A child has been prescribed a nasal cannula for oxygen delivery. What should the nurse do before applying the cannula?

*assess patency of the nares* A nasal cannula is a good delivery device for children because it allows them to eat and talk unobstructed. Because the device is designed for flow through the nares, the patency of the nares should be assessed prior to using the cannula. If the nares are blocked from secretions, suctioning may be required. If there is a defect in the upper airway causing blockage, the nasal cannula may not be an appropriate oxygen delivery device. The oxygen saturation should have been measured and used as a guide for the prescription of oxygen therapy. Adding humidification is a way to keep the upper airways from becoming too dry, but oxygen can be started before humidity is added. Anytime a child is sick enough to require oxygen all respiratory assessments, including lung sounds, should be done. It does not matter, however, what the lung sounds are if the child is in enough distress to require oxygen. The lung sounds can be assessed after oxygen is started.

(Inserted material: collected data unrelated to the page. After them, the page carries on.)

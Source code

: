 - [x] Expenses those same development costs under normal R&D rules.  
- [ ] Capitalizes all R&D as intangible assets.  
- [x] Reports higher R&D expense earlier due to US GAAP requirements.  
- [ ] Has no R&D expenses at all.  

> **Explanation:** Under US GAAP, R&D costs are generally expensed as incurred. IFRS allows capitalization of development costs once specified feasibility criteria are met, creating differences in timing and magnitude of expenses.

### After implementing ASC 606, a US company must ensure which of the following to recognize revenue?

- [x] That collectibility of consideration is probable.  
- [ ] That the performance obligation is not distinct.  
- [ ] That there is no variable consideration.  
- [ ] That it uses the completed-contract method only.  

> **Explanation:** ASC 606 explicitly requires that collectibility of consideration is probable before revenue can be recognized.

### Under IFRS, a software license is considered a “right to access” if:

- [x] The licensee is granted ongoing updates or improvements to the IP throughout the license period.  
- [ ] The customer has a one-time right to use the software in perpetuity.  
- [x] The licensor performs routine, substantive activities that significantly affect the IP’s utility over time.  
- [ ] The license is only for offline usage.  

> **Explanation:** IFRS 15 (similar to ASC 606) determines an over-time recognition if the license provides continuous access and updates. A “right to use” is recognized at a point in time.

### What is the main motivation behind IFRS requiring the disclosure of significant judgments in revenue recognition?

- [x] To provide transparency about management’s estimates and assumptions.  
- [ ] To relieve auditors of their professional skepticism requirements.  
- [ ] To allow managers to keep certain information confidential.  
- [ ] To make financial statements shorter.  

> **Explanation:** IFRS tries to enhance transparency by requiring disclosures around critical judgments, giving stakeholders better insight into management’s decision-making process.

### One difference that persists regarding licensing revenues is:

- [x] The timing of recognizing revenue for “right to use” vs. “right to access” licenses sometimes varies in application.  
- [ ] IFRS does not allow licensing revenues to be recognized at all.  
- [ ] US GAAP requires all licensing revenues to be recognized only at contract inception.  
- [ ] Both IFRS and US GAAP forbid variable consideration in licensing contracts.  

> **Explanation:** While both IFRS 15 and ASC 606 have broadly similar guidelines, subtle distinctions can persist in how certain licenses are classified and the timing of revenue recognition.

The nurse is caring for a 7-year-old boy who has just had a tonsillectomy. Which intervention is least appropriate for this child?

*providing fluids by straw* Providing fluids by straw may cause trauma to the surgical site and should be avoided. Applying an ice collar, if ordered, helps relieve pain. Placing the child on his side, until he is fully awake, facilitates safe drainage of secretions. The child should be discouraged from coughing, clearing his throat, and blowing his nose to avoid trauma to the surgical site.